Imagine how profound it would be to identify a drug or a therapy that can mitigate Alzheimer’s, cancer, macular degeneration, hearing loss, and joint pain with a single, or a small set of treatments. Among other things, this would have enormous implications for the federal budget. 

Of course, we are not there yet. This field is still nascent enough that the leading thinkers are still sorting out some basic vocabulary issues. It seems that almost all of the serious research efforts are focused on expanding the human healthspan, not the absolute limit of the duration of a human life. We will hear from our witnesses about the concept of healthspan today. But to be sure, the definition of “healthy” varies from person to person. If increasing healthspan is the goal, how will scientists know they have done it?

And how can the field determine the success or failure or an aging intervention without waiting for decades to see how people fare as they age?

If researchers are ultimately successful in translating the outcomes they have seen in model organisms into humans, we will have even bigger questions to confront:

  • If you extend the healthspan, do you also extend the lifespan and simply delay the protracted aging process to a later date?
  • What happens to healthcare costs and the burden on our health system?
  • Would we see people in their 60s starting second careers, and what would that mean for the broader labor force?
  • Can insurance companies change your premiums based on whether you take the aging therapy?
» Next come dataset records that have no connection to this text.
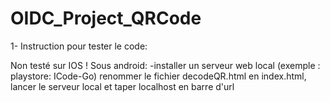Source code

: # OIDC_Project_QRCode

1- Instruction pour tester le code: 

Non testé sur IOS !
Sous android: -installer un serveur web local (exemple : playstore: ICode-Go)
renommer le fichier decodeQR.html en index.html, lancer le serveur local et taper localhost en barre d'url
We have all witnessed firsthand the breakneck speed of technology innovation in the country over the last 40 years, so we should know better than to be caught unaware.

Our responsibility as policymakers is to get smart today on a field of research that could soon lead to transformational change. Our witnesses today represent the leading edge of geroscience and I know they will be faithful guides on our path to understanding this topic at a deeper level.

I thank them for joining us today and I yield to Ranking Member Obernolte.